An electron enters a magnetic field of magnitude 0.05 T at a speed of \(3 \times 10^6\) m/s making an angle of 30° with the field direction. What is the magnitude of magnetic force on it? (Charge of electron = \(1.6 \times 10^{-19}\) C)

• A. \(2.4 \times 10^{-14}\) N
• B. \(1.2 \times 10^{-14}\) N
• C. \(3.0 \times 10^{-14}\) N
• D. \(4.8 \times 10^{-14}\) N

Hint:

The magnetic force is proportional to the charge, velocity, magnetic field strength, and the sine of the angle between the velocity and magnetic field. Always use the right-hand rule to determine the direction of force.

Answer 1

The Correct Option is B

The magnetic force experienced by a charged particle in a magnetic field is quantified by the equation: \[ F = qvB \sin \theta \] In this context: - \(q = 1.6 \times 10^{-19} \, \text{C}\) represents the charge of the electron. - \(v = 3 \times 10^6 \, \text{m/s}\) denotes the electron's speed. - \(B = 0.05 \, \text{T}\) is the strength of the magnetic field. - \(\theta = 30^\circ\) signifies the angle between the electron's velocity vector and the magnetic field vector.
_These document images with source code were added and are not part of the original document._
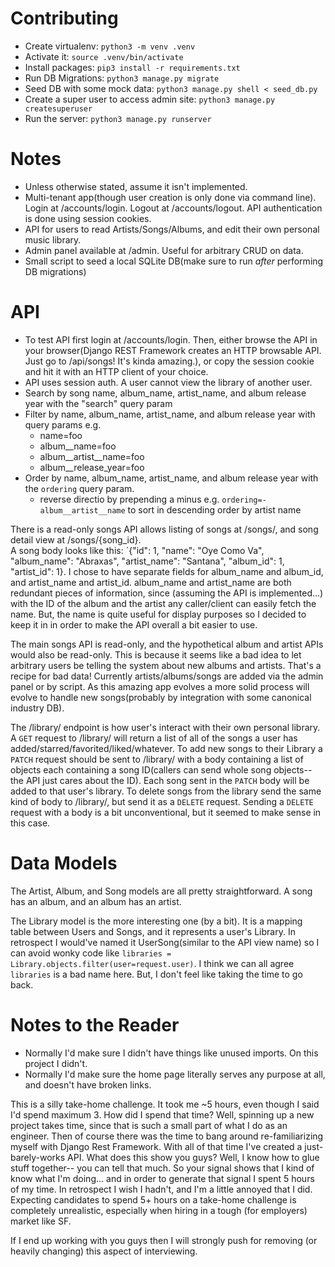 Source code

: Contributing
============

* Create virtualenv: `python3 -m venv .venv`
* Activate it: `source .venv/bin/activate`
* Install packages: `pip3 install -r requirements.txt`
* Run DB Migrations: `python3 manage.py migrate`
* Seed DB with some mock data: `python3 manage.py shell < seed_db.py`
* Create a super user to access admin site: `python3 manage.py createsuperuser`
* Run the server: `python3 manage.py runserver`

Notes
=====

* Unless otherwise stated, assume it isn't implemented.
* Multi-tenant app(though user creation is only done via command line). Login at /accounts/login.  Logout at /accounts/logout.  API authentication is done using session cookies.
* API for users to read Artists/Songs/Albums, and edit their own personal music library.
* Admin panel available at /admin. Useful for arbitrary CRUD on data.
* Small script to seed a local SQLite DB(make sure to run *after* performing DB migrations)

API
===

* To test API first login at /accounts/login.  Then, either browse the API in your browser(Django REST Framework creates an HTTP browsable API.  Just go to /api/songs!  It's kinda amazing.), or copy the session cookie and hit it with an HTTP client of your choice.
* API uses session auth.  A user cannot view the library of another user.
* Search by song name, album_name, artist_name, and album release year with the "search" query param
* Filter by name, album_name, artist_name, and album release year with query params e.g.
	* name=foo
	* album__name=foo
	* album__artist__name=foo
	* album__release_year=foo
* Order by name, album_name, artist_name, and album release year with the `ordering` query param.
	* reverse directio by prepending a minus e.g. `ordering=-album__artist__name` to sort in descending order by artist name


There is a read-only songs API allows listing of songs at /songs/, and song detail view at /songs/{song_id}.  
A song body looks like this: `{"id": 1, "name": "Oye Como Va", "album_name": "Abraxas", "artist_name": "Santana", "album_id": 1, "artist_id": 1}.  I chose to have separate fields for album_name and album_id, and artist_name and artist_id.  album_name and artist_name are both redundant pieces of information, since (assuming the API is implemented...) with the ID of the album and the artist any caller/client can easily fetch the name.  But, the name is quite useful for display purposes so I decided to keep it in in order to make the API overall a bit easier to use.

The main songs API is read-only, and the hypothetical album and artist APIs would also be read-only.  This is because it seems like a bad idea to let arbitrary users be telling the system about new albums and artists.  That's a recipe for bad data!  Currently artists/albums/songs are added via the admin panel or by script.  As this amazing app evolves a more solid process will evolve to handle new songs(probably by integration with some canonical industry DB).

The /library/ endpoint is how user's interact with their own personal library.  A `GET` request to /library/ will return a list of all of the songs a user has added/starred/favorited/liked/whatever.  To add new songs to their Library a `PATCH` request should be sent to /library/ with a body containing a list of objects each containing a song ID(callers can send whole song objects-- the API just cares about the ID).  Each song sent in the `PATCH` body will be added to that user's library.  To delete songs from the library send the same kind of body to /library/, but send it as a `DELETE` request.  Sending a `DELETE` request with a body is a bit unconventional, but it seemed to make sense in this case.

Data Models
===========
The Artist, Album, and Song models are all pretty straightforward.  A song has an album, and an album has an artist.

The Library model is the more interesting one (by a bit).  It is a mapping table between Users and Songs, and it represents a user's Library.  In retrospect I would've named it UserSong(similar to the API view name) so I can avoid wonky code like `libraries = Library.objects.filter(user=request.user)`.  I think we can all agree `libraries` is a bad name here.  But, I don't feel like taking the time to go back.

Notes to the Reader
===================

* Normally I'd make sure I didn't have things like unused imports.  On this project I didn't.
* Normally I'd make sure the home page literally serves any purpose at all, and doesn't have broken links.

This is a silly take-home challenge.  It took me ~5 hours, even though I said I'd spend maximum 3.  How did I spend that time?  Well, spinning up a new project takes time, since that is such a small part of what I do as an engineer.  Then of course there was the time to bang around re-familiarizing myself with Django Rest Framework.  With all of that time I've created a just-barely-works API.  What does this show you guys?  Well, I know how to glue stuff together-- you can tell that much.  So your signal shows that I kind of know what I'm doing... and in order to generate that signal I spent 5 hours of my time.  In retrospect I wish I hadn't, and I'm a little annoyed that I did.  Expecting candidates to spend 5+ hours on a take-home challenge is completely unrealistic, especially when hiring in a tough (for employers) market like SF.

If I end up working with you guys then I will strongly push for removing (or heavily changing) this aspect of interviewing. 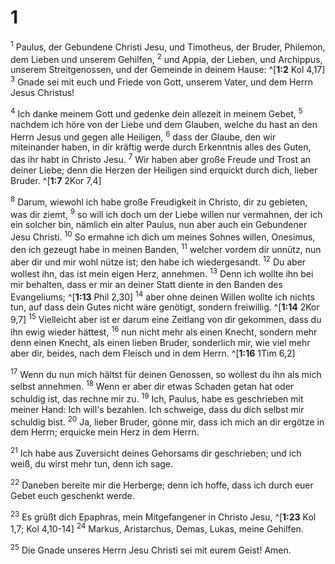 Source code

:# 1
<sup class='bibleverse'>1</sup> Paulus, der Gebundene Christi Jesu, und Timotheus, der Bruder, Philemon, dem Lieben und unserem Gehilfen, <sup class='bibleverse'>2</sup> und Appia, der Lieben, und Archippus, unserem Streitgenossen, und der Gemeinde in deinem Hause: ^[**1:2** Kol 4,17] <sup class='bibleverse'>3</sup> Gnade sei mit euch und Friede von Gott, unserem Vater, und dem Herrn Jesus Christus! 



<sup class='bibleverse'>4</sup> Ich danke meinem Gott und gedenke dein allezeit in meinem Gebet, <sup class='bibleverse'>5</sup> nachdem ich höre von der Liebe und dem Glauben, welche du hast an den Herrn Jesus und gegen alle Heiligen, <sup class='bibleverse'>6</sup> dass der Glaube, den wir miteinander haben, in dir kräftig werde durch Erkenntnis alles des Guten, das ihr habt in Christo Jesu. <sup class='bibleverse'>7</sup> Wir haben aber große Freude und Trost an deiner Liebe; denn die Herzen der Heiligen sind erquickt durch dich, lieber Bruder. 
^[**1:7** 2Kor 7,4] 


<sup class='bibleverse'>8</sup> Darum, wiewohl ich habe große Freudigkeit in Christo, dir zu gebieten, was dir ziemt, <sup class='bibleverse'>9</sup> so will ich doch um der Liebe willen nur vermahnen, der ich ein solcher bin, nämlich ein alter Paulus, nun aber auch ein Gebundener Jesu Christi. <sup class='bibleverse'>10</sup> So ermahne ich dich um meines Sohnes willen, Onesimus, den ich gezeugt habe in meinen Banden, <sup class='bibleverse'>11</sup> welcher vordem dir unnütz, nun aber dir und mir wohl nütze ist; den habe ich wiedergesandt. <sup class='bibleverse'>12</sup> Du aber wollest ihn, das ist mein eigen Herz, annehmen. <sup class='bibleverse'>13</sup> Denn ich wollte ihn bei mir behalten, dass er mir an deiner Statt diente in den Banden des Evangeliums; ^[**1:13** Phil 2,30] <sup class='bibleverse'>14</sup> aber ohne deinen Willen wollte ich nichts tun, auf dass dein Gutes nicht wäre genötigt, sondern freiwillig. ^[**1:14** 2Kor 9,7] <sup class='bibleverse'>15</sup> Vielleicht aber ist er darum eine Zeitlang von dir gekommen, dass du ihn ewig wieder hättest, <sup class='bibleverse'>16</sup> nun nicht mehr als einen Knecht, sondern mehr denn einen Knecht, als einen lieben Bruder, sonderlich mir, wie viel mehr aber dir, beides, nach dem Fleisch und in dem Herrn. 
^[**1:16** 1Tim 6,2] 
  

<sup class='bibleverse'>17</sup> Wenn du nun mich hältst für deinen Genossen, so wollest du ihn als mich selbst annehmen. <sup class='bibleverse'>18</sup> Wenn er aber dir etwas Schaden getan hat oder schuldig ist, das rechne mir zu. <sup class='bibleverse'>19</sup> Ich, Paulus, habe es geschrieben mit meiner Hand: Ich will's bezahlen. Ich schweige, dass du dich selbst mir schuldig bist. <sup class='bibleverse'>20</sup> Ja, lieber Bruder, gönne mir, dass ich mich an dir ergötze in dem Herrn; erquicke mein Herz in dem Herrn. 


<sup class='bibleverse'>21</sup> Ich habe aus Zuversicht deines Gehorsams dir geschrieben; und ich weiß, du wirst mehr tun, denn ich sage. 


<sup class='bibleverse'>22</sup> Daneben bereite mir die Herberge; denn ich hoffe, dass ich durch euer Gebet euch geschenkt werde. 


<sup class='bibleverse'>23</sup> Es grüßt dich Epaphras, mein Mitgefangener in Christo Jesu, ^[**1:23** Kol 1,7; Kol 4,10-14] <sup class='bibleverse'>24</sup> Markus, Aristarchus, Demas, Lukas, meine Gehilfen. 



<sup class='bibleverse'>25</sup> Die Gnade unseres Herrn Jesu Christi sei mit eurem Geist! Amen.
Upon substitution of these values: \[ F = (1.6 \times 10^{-19}) \times (3 \times 10^6) \times (0.05) \times \sin 30^\circ \] Given that \(\sin 30^\circ = 0.5\), the calculation proceeds as: \[ F = (1.6 \times 10^{-19}) \times (3 \times 10^6) \times (0.05) \times 0.5 \] The resultant force magnitude is: \[ F = 1.2 \times 10^{-14} \, \text{N} \] Therefore, the magnetic force acting on the electron has a magnitude of \(1.2 \times 10^{-14}\) N.